Greetings …Enormous thanks to you for the letter and for what was in it…
For two weeks the temperature stayed at 33-34 degrees C. This was Israel in Byelorussia. But since we are not used to such heat, plus we had our hot water turned off as a preventive measure precisely at the time of the worst weather, it was not even Israel but the Saharan Desert. But yesterday we had a shower and the temperature dropped 10 degrees, so that, now that I write you, this little bit of communication will not melt, and like a bird I hope it will fly from me to you.
I promised in my last letter that I would write about my life…
My mother and father had five children. When the war started the oldest was eleven, the youngest two. They evacuated us. My grandfather and grandmother on my mother’s side were burned alive in the hut into which were chased all the Jews who didn’t want to leave their native and familiar places. Before departure, when my parents pleaded for them to all leave together, they answered, “The Germans are an intelligent nation, we didn’t do anything bad to them, we will not leave behind on their account that for which we worked all our lives.” Mama told us that not having gone more than 10 kilometers from their native places, they saw a glow and smelled burning human bodies. Among them were her parents, my grandfather and grandmother. About my grandfather and grandmother on my father’s side nothing is known. Most likely they ended up in the ghetto. We traveled for a very long time to the Saratov region. On the way my oldest sister was lost. Our train had stopped at the station and my sister ran to get some water. Suddenly a bombardment began, the train immediately began to move… and my sister was left behind. There was no hope that she remained alive after the bombardment. We left convinced that one of my mother’s children had already been taken by the war.

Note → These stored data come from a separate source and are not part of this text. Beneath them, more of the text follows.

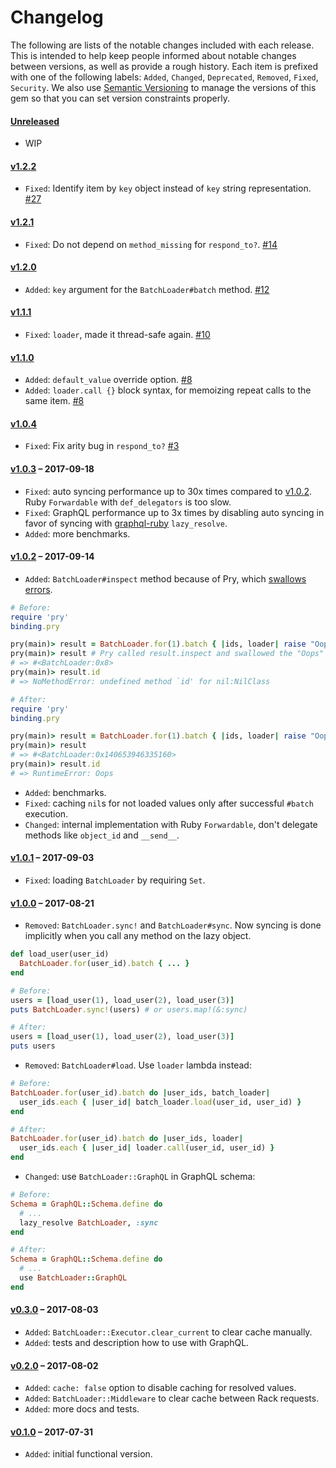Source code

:# Changelog

The following are lists of the notable changes included with each release.
This is intended to help keep people informed about notable changes between
versions, as well as provide a rough history. Each item is prefixed with
one of the following labels: `Added`, `Changed`, `Deprecated`,
`Removed`, `Fixed`, `Security`. We also use [Semantic Versioning](http://semver.org)
to manage the versions of this gem so
that you can set version constraints properly.

#### [Unreleased](https://github.com/exAspArk/batch-loader/compare/v1.2.2...HEAD)

* WIP

#### [v1.2.2](https://github.com/exAspArk/batch-loader/compare/v1.2.1...v1.2.2)

* `Fixed`: Identify item by `key` object instead of `key` string representation. [#27](https://github.com/exAspArk/batch-loader/pull/27)

#### [v1.2.1](https://github.com/exAspArk/batch-loader/compare/v1.2.0...v1.2.1)

* `Fixed`: Do not depend on `method_missing` for `respond_to?`. [#14](https://github.com/exAspArk/batch-loader/pull/14)

#### [v1.2.0](https://github.com/exAspArk/batch-loader/compare/v1.1.1...v1.2.0)

* `Added`: `key` argument for the `BatchLoader#batch` method. [#12](https://github.com/exAspArk/batch-loader/pull/12)

#### [v1.1.1](https://github.com/exAspArk/batch-loader/compare/v1.1.0...v1.1.1)

* `Fixed`: `loader`, made it thread-safe again. [#10](https://github.com/exAspArk/batch-loader/pull/10)

#### [v1.1.0](https://github.com/exAspArk/batch-loader/compare/v1.0.4...v1.1.0)

* `Added`: `default_value` override option. [#8](https://github.com/exAspArk/batch-loader/pull/8)
* `Added`: `loader.call {}` block syntax, for memoizing repeat calls to the same item. [#8](https://github.com/exAspArk/batch-loader/pull/8)

#### [v1.0.4](https://github.com/exAspArk/batch-loader/compare/v1.0.3...v1.0.4)

* `Fixed`: Fix arity bug in `respond_to?` [#3](https://github.com/exAspArk/batch-loader/pull/3)

#### [v1.0.3](https://github.com/exAspArk/batch-loader/compare/v1.0.2...v1.0.3) – 2017-09-18

* `Fixed`: auto syncing performance up to 30x times compared to [v1.0.2](https://github.com/exAspArk/batch-loader/blob/master/CHANGELOG.md#v102--2017-09-14). Ruby `Forwardable` with `def_delegators` is too slow.
* `Fixed`: GraphQL performance up to 3x times by disabling auto syncing in favor of syncing with [graphql-ruby](https://github.com/rmosolgo/graphql-ruby) `lazy_resolve`.
* `Added`: more benchmarks.

#### [v1.0.2](https://github.com/exAspArk/batch-loader/compare/v1.0.1...v1.0.2) – 2017-09-14

* `Added`: `BatchLoader#inspect` method because of Pry, which [swallows errors](https://github.com/pry/pry/issues/1642).

```ruby
# Before:
require 'pry'
binding.pry

pry(main)> result = BatchLoader.for(1).batch { |ids, loader| raise "Oops" };
pry(main)> result # Pry called result.inspect and swallowed the "Oops" error
# => #<BatchLoader:0x8>
pry(main)> result.id
# => NoMethodError: undefined method `id' for nil:NilClass
```

```ruby
# After:
require 'pry'
binding.pry

pry(main)> result = BatchLoader.for(1).batch { |ids, loader| raise "Oops" };
pry(main)> result
# => #<BatchLoader:0x140653946335160>
pry(main)> result.id
# => RuntimeError: Oops
```

* `Added`: benchmarks.
* `Fixed`: caching `nil`s for not loaded values only after successful `#batch` execution.
* `Changed`: internal implementation with Ruby `Forwardable`, don't delegate methods like `object_id` and `__send__`.

#### [v1.0.1](https://github.com/exAspArk/batch-loader/compare/v1.0.0...v1.0.1) – 2017-09-03

* `Fixed`: loading `BatchLoader` by requiring `Set`.

#### [v1.0.0](https://github.com/exAspArk/batch-loader/compare/v0.3.0...v1.0.0) – 2017-08-21

* `Removed`: `BatchLoader.sync!` and `BatchLoader#sync`. Now syncing is done implicitly when you call any method on the lazy object.

```ruby
def load_user(user_id)
  BatchLoader.for(user_id).batch { ... }
end

# Before:
users = [load_user(1), load_user(2), load_user(3)]
puts BatchLoader.sync!(users) # or users.map!(&:sync)
```

```ruby
# After:
users = [load_user(1), load_user(2), load_user(3)]
puts users
```

* `Removed`: `BatchLoader#load`. Use `loader` lambda instead:

```ruby
# Before:
BatchLoader.for(user_id).batch do |user_ids, batch_loader|
  user_ids.each { |user_id| batch_loader.load(user_id, user_id) }
end
```

```ruby
# After:
BatchLoader.for(user_id).batch do |user_ids, loader|
  user_ids.each { |user_id| loader.call(user_id, user_id) }
end
```

* `Changed`: use `BatchLoader::GraphQL` in GraphQL schema:

```ruby
# Before:
Schema = GraphQL::Schema.define do
  # ...
  lazy_resolve BatchLoader, :sync
end
```

```ruby
# After:
Schema = GraphQL::Schema.define do
  # ...
  use BatchLoader::GraphQL
end
```

#### [v0.3.0](https://github.com/exAspArk/batch-loader/compare/v0.2.0...v0.3.0) – 2017-08-03

* `Added`: `BatchLoader::Executor.clear_current` to clear cache manually.
* `Added`: tests and description how to use with GraphQL.

#### [v0.2.0](https://github.com/exAspArk/batch-loader/compare/v0.1.0...v0.2.0) – 2017-08-02

* `Added`: `cache: false` option to disable caching for resolved values.
* `Added`: `BatchLoader::Middleware` to clear cache between Rack requests.
* `Added`: more docs and tests.

#### [v0.1.0](https://github.com/exAspArk/batch-loader/compare/ed32edb...v0.1.0) – 2017-07-31

* `Added`: initial functional version.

We were already en route for six months; the train would move for an hour and stand for a week. So once we stopped at one of the stations. Mama, as she told us, got off on the platform. On the opposite track a military train was slowly passing in the other direction. The wagons were flashing by and for some reason mama looked very attentively into the windows of each one. A mother’s heart. You can’t fool it. And suddenly there was a childish cry: “Mama, Mama!” It was my sister Fanya calling out from the passing wagon. Soldiers’ hands grabbed the child and practically threw her from the train. My mother cried out so loudly that I still remember her cry to this day. Soldiers had picked up my sister when she left the train [6 months earlier] and she had been traveling with them along the paths of the war, until her path crossed ours.
This is one of the episodes from the life of my family as we made our way to our designated places. Something terrible happened to each of us children. But all five of us survived and as soon as our native places were liberated, we headed home. The route back was less dramatic.
At one of the junction stations, I really don’t even know how we managed, but a new pair of red shoes was bought for me. I ran around in them, happy, until we got back on the train. I remember that my eyes never left the bag where Mama made me put the shoes, saving them so they would still be new when we arrived home…and then we were there, in our native place. The smell of our native place made us drunk. June, warm, everything native [“rodnoy”]. We arrived at night. We were allowed to rest on the train until morning. Mama put the bag (that is all that we took with us) under her head, we put our heads on mama’s stomach… and we all fell asleep in a minute. Later Mama, justifying herself, would say, “Nu, every dog knew us here, the native air caressed our cheeks, I never would have thought…”. The fact of the matter is that someone stole the bag out from under Mama’s head. We had traveled with this bag for four months all over Russia, she had guarded it so carefully, we all mourned so, and there you have it, our native place made us drunk, and we were robbed…robbery, always robbery.
Lord, how I cried over my red shoes. Mother could not calm me. For these were my first such beautiful, such red shoes. At that time my mother cried with me, and then having become a grandmother, she told her grandchildren about this and the tears poured down her already grandmotherly face, and now when I write to you about this, my eyes are also wet, in fact these children’s shoes are right before my eyes along with Mama’s tears, which she didn’t even notice and didn’t wipe away…
Later, when I lived with my parents, and later, when I would come to visit them, I would hear from my father’s mouth: “You should tell how you slept through the bag and left your children cold and hungry!”. This was the most terrible reproach of my mother [that ever came] from my father’s mouth. Sad, right? Then we had more than enough of what was sad and what was funny. Something kind of lopsided about it all. Well, so it is, I won’t rewrite it…
When we returned to our home, we found ashes. Our entire little town was burned. To nothing. But what happiness it was with tears in our eyes that we were home, although no one had any houses. And so we began to live in earthen huts.
So you see, in order to write in detail about my life, more than one sheet of paper is needed. So there will be a continuation in the next letter. And in the next letter I will try to describe things more briefly.
My good, so dear [“rodnoy”] ones. I wish you health, I wish you everything good that there is on Earth.
Ach, if I could embrace you. Again, please, be healthy.